I'm getting up to leave when he stops me by speaking again. "You know, I think that you could get a lot more done if I helped you."
I close my eyes. I'd been afraid of this. Not of him asking, but what my answer would be.
He continues behind me. "Back in that warehouse, if I'd been there, we could have finished the fight a lot faster. I'm smaller than you, and lighter. I can go places you can't. And I was in the circus, you know. I'm strong and fast and agile, I can look after myself—and I can fight too, Bruce—"
"About your fighting style. You keep your guard too far down, go too offensive. Once you've trained up a bit, that's acceptable, but for now it's just a hazard."
He seems a bit put out. "Oh. Yeah, I guess I just—" Then he perks up. "Wait, so that means you'll have me?"
"I can't seem to stop you, can I? Though I'm willing to bet that it didn't take much for you to get out—Alfred unlocked the door for you, didn't he?"
"He thought it was a good idea."
I shake my head. "We'll also need to get you a different uniform. No offense, but red, green, and yellow is a little too bright and noticeable for what I do."
He's grinning like crazy. "As long as I'm there!"

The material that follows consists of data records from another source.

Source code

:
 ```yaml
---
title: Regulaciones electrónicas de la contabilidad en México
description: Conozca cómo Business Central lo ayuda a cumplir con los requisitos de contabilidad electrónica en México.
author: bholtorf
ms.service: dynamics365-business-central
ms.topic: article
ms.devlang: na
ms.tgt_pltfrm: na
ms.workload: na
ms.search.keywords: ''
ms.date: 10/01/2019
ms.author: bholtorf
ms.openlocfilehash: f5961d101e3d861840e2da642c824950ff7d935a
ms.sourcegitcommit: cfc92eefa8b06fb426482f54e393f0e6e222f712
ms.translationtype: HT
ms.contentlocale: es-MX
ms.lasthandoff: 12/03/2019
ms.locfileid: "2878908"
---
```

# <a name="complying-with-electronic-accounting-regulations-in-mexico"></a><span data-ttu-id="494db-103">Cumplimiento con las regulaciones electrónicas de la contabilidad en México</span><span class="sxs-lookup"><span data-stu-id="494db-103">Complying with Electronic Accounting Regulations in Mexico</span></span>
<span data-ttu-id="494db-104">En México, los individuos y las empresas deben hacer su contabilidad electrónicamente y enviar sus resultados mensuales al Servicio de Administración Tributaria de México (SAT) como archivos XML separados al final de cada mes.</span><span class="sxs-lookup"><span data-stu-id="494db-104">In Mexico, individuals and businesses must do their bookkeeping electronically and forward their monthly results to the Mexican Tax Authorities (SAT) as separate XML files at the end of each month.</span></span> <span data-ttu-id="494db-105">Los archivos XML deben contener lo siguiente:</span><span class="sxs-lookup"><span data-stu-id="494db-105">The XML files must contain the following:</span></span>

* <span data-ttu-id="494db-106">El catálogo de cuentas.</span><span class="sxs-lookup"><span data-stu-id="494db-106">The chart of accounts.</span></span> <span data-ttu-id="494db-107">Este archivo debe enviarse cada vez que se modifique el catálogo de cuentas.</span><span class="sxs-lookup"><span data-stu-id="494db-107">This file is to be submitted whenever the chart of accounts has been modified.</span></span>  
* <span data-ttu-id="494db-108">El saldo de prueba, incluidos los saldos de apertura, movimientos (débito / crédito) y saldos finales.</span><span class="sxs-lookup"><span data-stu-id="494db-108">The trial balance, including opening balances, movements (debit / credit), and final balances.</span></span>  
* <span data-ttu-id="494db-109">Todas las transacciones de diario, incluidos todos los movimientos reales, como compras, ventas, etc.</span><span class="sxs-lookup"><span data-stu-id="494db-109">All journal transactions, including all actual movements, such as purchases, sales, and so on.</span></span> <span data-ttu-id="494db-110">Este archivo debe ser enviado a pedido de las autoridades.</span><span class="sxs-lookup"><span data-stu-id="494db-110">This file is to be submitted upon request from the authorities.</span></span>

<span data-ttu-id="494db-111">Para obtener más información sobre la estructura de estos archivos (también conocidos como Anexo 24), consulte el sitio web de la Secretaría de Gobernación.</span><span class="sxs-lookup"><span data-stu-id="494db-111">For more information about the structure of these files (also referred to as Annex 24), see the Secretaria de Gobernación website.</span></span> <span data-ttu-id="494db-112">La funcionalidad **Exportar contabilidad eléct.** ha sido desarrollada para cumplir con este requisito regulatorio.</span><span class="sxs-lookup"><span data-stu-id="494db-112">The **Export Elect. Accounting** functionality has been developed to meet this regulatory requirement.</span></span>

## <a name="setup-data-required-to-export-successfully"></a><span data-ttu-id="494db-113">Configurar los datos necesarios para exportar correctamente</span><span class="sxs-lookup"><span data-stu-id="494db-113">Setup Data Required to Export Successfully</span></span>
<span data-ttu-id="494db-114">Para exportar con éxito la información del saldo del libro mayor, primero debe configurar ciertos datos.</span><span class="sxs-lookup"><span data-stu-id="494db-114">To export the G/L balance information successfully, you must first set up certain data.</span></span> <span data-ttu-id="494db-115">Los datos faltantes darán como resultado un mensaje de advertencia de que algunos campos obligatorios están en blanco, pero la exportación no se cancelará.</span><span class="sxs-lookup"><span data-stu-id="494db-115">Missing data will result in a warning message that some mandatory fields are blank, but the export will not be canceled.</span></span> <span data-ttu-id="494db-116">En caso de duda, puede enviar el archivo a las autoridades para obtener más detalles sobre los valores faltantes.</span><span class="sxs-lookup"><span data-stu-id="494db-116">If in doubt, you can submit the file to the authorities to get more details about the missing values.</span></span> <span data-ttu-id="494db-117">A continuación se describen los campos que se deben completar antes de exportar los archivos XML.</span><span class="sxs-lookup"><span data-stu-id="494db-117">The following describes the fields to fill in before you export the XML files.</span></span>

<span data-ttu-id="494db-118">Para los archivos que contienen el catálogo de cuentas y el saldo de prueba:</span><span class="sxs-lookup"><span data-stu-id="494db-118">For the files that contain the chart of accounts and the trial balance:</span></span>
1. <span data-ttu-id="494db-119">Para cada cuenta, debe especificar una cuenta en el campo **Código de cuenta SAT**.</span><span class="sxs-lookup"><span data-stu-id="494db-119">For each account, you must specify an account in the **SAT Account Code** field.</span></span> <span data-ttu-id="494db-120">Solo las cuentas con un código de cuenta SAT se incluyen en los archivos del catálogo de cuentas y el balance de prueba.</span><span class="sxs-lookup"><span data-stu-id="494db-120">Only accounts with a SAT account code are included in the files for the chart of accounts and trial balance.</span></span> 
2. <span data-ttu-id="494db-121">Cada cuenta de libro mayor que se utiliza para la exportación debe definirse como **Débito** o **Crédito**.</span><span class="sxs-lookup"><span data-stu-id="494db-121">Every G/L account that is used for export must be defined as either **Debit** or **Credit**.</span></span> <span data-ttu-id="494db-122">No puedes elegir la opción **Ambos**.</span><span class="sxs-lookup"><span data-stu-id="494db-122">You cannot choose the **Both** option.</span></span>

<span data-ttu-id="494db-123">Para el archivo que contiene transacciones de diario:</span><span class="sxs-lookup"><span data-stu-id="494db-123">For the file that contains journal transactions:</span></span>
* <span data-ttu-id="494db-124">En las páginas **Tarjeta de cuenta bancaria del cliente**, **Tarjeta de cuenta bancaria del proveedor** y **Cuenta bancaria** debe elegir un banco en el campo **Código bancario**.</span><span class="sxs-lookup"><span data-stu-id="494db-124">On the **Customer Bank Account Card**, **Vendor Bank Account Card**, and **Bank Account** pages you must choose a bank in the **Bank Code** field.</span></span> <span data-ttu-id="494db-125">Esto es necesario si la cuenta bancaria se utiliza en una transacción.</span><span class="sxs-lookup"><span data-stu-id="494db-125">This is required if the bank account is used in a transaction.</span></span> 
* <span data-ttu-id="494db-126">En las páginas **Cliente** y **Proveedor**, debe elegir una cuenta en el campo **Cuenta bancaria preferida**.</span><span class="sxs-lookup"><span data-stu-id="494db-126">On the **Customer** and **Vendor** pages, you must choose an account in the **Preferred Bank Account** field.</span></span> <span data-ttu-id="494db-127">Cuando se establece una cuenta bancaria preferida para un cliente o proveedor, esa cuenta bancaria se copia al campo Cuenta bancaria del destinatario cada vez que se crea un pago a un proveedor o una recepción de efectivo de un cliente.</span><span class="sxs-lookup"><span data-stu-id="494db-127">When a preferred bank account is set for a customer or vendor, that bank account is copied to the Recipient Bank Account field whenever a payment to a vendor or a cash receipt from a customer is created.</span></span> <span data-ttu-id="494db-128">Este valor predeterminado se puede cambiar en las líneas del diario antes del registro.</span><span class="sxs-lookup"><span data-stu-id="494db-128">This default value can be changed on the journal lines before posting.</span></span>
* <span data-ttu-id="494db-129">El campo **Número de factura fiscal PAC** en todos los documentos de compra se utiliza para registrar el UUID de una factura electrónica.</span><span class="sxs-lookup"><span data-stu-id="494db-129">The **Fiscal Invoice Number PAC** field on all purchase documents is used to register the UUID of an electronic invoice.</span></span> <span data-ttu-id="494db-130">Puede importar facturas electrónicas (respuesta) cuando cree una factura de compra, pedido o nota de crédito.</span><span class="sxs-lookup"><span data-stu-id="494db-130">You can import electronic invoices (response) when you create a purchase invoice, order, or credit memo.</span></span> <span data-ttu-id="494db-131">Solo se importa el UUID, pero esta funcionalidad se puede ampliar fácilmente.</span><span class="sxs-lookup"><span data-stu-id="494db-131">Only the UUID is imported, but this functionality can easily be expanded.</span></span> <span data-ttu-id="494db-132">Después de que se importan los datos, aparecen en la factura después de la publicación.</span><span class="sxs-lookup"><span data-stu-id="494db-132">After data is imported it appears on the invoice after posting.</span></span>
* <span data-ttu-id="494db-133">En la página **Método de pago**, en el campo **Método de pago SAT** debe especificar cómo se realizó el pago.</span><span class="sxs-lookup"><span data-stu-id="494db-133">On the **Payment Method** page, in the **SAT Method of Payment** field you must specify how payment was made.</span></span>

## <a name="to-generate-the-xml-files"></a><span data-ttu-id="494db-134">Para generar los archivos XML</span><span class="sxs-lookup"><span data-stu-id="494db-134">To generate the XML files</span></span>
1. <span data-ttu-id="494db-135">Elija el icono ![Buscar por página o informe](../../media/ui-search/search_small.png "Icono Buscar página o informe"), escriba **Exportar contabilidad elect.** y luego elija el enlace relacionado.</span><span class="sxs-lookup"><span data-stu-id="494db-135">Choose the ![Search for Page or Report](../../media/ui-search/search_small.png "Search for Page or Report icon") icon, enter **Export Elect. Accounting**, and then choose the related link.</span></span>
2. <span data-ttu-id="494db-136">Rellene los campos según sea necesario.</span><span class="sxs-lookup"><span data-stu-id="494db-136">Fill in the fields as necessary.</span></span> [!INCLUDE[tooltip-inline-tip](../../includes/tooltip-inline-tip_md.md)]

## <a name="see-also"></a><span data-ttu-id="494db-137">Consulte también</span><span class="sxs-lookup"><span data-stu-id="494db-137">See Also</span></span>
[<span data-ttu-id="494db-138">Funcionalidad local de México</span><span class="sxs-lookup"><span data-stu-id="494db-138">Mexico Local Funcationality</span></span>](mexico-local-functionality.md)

"Oh, and by the way… why 'Robin'?"
He flushes a little. "My mom had a nickname for me—'her little spring robin'. It was because I was born on the first day of spring, and because I could 'fly' so well. It was the most embarrassing thing ever, but I don't know, there was just something I felt like I had to prove to those two children. I wanted to throw my parents back in their faces when I helped take them down. So, Robin. Nicky was defeated by a bat, Becky was taken down by a Robin."
"I like it. Nice ring to it. Flying creature. It seems to fit."
I take his empty bowl but pause again on my way out the door. "Dick—your parents would be proud of you."
He gives a weak smile and looks down at his bedcovers. "I hope so."